Fu così quindi che, armato di coltello e cucchiaio, mi calai nel mio nuovo ruolo di intagliatore e, dopo un paio di tentativi falliti, cominciai a concepire una nuova strategia estetica.
Guardando le altre zucche già esposte sulle scalinate delle case del mio quartiere infatti, iniziai a domandarmi perché mai gli americani ignorassero le evidenti qualità antropomorfiche dello stelo posto sulla parte superiore della zucca intagliando invece occhi, naso e bocca solo nella parte laterale dell'ortaggio.

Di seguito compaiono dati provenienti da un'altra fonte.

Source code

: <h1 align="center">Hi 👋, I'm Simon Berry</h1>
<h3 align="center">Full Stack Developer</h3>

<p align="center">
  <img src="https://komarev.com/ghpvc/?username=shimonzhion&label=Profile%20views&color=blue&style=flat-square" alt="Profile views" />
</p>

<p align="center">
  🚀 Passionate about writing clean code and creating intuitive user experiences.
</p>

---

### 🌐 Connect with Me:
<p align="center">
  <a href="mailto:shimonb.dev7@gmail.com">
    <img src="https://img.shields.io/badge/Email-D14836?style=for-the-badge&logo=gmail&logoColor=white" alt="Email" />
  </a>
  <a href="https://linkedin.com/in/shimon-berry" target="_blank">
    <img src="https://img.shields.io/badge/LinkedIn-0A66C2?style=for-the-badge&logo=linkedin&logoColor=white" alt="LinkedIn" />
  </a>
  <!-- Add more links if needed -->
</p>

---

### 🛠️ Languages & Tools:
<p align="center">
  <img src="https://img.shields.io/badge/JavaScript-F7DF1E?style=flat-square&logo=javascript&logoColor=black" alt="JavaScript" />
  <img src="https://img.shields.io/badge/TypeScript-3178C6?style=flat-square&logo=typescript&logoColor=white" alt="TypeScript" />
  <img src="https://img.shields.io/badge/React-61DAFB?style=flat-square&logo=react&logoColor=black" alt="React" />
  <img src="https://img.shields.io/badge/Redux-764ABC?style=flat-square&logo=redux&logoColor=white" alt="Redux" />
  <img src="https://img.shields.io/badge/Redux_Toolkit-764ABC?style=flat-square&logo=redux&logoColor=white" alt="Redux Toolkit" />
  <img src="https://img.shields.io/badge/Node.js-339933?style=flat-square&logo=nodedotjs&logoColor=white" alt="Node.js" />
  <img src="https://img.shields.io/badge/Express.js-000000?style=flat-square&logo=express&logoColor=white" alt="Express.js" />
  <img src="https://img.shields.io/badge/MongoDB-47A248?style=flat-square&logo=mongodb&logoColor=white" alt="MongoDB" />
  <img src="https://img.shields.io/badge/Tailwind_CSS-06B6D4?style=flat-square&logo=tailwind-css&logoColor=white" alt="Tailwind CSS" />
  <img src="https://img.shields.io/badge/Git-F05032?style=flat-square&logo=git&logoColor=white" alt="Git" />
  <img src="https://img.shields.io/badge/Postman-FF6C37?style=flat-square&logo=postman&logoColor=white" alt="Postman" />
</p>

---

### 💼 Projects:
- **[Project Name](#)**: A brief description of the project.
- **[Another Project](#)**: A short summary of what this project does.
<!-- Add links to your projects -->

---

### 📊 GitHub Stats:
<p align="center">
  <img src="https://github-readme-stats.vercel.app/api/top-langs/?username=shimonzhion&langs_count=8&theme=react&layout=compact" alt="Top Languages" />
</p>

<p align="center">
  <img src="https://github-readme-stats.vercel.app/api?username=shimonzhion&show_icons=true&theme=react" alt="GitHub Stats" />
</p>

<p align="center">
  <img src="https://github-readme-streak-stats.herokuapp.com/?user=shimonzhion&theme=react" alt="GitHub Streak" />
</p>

Per me lo stelo poteva fungere perfettamente da naso nel viso della lanterna per non parlare del fatto che le caratteristiche "rughe" che circondavano il punto di congiunzione tra il gambo e la zucca vera e propria, contribuivano a dare un'espressione autenticamente sinistra al volto piuttosto di quella vagamente psicopatica delle zucche tradizionali.
Fu così quindi che, guidato da questa "rivoluzione copernicana", mi accinsi a scrivere una pagina nuova nella storia della zuccologia applicata americana.
Guardato con sospetto e perplessità da mia moglie e dai vicini per la mia scelta eretica, i miei sforzi furono pienamente ripagati solo da mia figlia Isabel che fu l'unica ad apprezzare con entusiasmo incondizionato (come dimostrato dalla foto in pagina) il mio pionieristico slancio creativo.
Qualche tempo dopo, io e mia moglie fummo invitati a cena da una coppia di amici del Village: la pittrice Pat Steir e suo marito Joost Elffers, un simpatico signore di origini olandesi molto attivo nei circoli della Pop Art newyorchese.
Nel corso della serata, discutemmo di vari argomenti tra cui quello dell'imminente, tradizionale parata in maschera di Halloween che ogni anno paralizza le strade del Greenwich Village e che rappresenta un'attrazione per i turisti ma una seccatura per i residenti del quartiere.

Un’immagine tratta dal libro di Joost Elffers Play with your food

Mia figlia Isabel nell’ottobre del 1996 con la sua prima zucca intagliata
Parlando del nostro primo Halloween familiare con una bambina poi, la conversazione si spostò sulla mia reinterpretazione creativa della zucca intagliata e, nello spiegarne i dettagli ai nostri amici, notai che Joost seguiva con attenzione la mia descrizione e in particolare la mia intuizione di utilizzare il gambo della zucca come naso.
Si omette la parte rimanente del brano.